Exercise objective: Your answer should be an exact copy of all the entries, free of pictures.

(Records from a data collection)
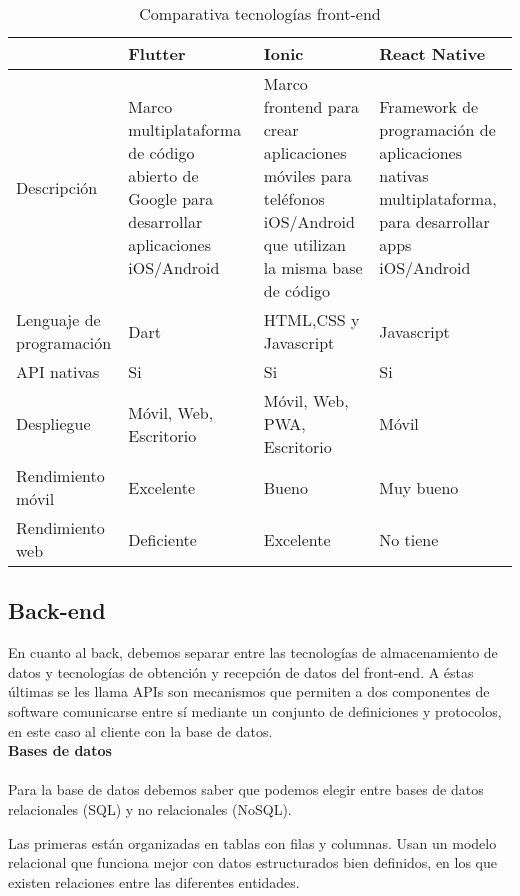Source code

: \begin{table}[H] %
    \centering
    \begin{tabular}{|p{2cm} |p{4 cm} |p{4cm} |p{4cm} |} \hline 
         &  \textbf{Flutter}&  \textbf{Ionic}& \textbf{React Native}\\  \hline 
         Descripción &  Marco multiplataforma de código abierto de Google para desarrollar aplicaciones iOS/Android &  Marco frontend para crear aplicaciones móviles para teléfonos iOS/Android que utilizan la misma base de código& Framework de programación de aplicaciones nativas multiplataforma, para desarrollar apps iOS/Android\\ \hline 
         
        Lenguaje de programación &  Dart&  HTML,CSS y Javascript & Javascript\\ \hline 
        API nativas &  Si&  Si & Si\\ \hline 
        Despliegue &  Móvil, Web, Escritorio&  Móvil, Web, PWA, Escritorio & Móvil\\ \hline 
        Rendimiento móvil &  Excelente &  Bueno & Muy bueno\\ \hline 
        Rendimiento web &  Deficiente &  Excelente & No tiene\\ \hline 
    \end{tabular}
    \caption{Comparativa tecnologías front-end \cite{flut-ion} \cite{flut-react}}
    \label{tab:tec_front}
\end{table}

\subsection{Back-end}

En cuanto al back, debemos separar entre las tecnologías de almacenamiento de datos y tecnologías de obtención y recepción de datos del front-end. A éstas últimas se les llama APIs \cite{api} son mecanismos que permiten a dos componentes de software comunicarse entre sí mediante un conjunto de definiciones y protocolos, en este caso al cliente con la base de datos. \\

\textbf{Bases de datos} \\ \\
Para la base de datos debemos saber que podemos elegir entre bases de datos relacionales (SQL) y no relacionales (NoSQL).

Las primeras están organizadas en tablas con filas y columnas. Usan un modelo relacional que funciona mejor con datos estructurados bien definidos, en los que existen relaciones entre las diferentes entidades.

Task solution:
Source code

: \begin{table}[H] %
    \centering
    \begin{tabular}{|p{2cm} |p{4 cm} |p{4cm} |p{4cm} |} \hline 
         &  \textbf{Flutter}&  \textbf{Ionic}& \textbf{React Native}\\  \hline 
         Descripción &  Marco multiplataforma de código abierto de Google para desarrollar aplicaciones iOS/Android &  Marco frontend para crear aplicaciones móviles para teléfonos iOS/Android que utilizan la misma base de código& Framework de programación de aplicaciones nativas multiplataforma, para desarrollar apps iOS/Android\\ \hline 
         
        Lenguaje de programación &  Dart&  HTML,CSS y Javascript & Javascript\\ \hline 
        API nativas &  Si&  Si & Si\\ \hline 
        Despliegue &  Móvil, Web, Escritorio&  Móvil, Web, PWA, Escritorio & Móvil\\ \hline 
        Rendimiento móvil &  Excelente &  Bueno & Muy bueno\\ \hline 
        Rendimiento web &  Deficiente &  Excelente & No tiene\\ \hline 
    \end{tabular}
    \caption{Comparativa tecnologías front-end \cite{flut-ion} \cite{flut-react}}
    \label{tab:tec_front}
\end{table}

\subsection{Back-end}

En cuanto al back, debemos separar entre las tecnologías de almacenamiento de datos y tecnologías de obtención y recepción de datos del front-end. A éstas últimas se les llama APIs \cite{api} son mecanismos que permiten a dos componentes de software comunicarse entre sí mediante un conjunto de definiciones y protocolos, en este caso al cliente con la base de datos. \\

\textbf{Bases de datos} \\ \\
Para la base de datos debemos saber que podemos elegir entre bases de datos relacionales (SQL) y no relacionales (NoSQL).

Las primeras están organizadas en tablas con filas y columnas. Usan un modelo relacional que funciona mejor con datos estructurados bien definidos, en los que existen relaciones entre las diferentes entidades.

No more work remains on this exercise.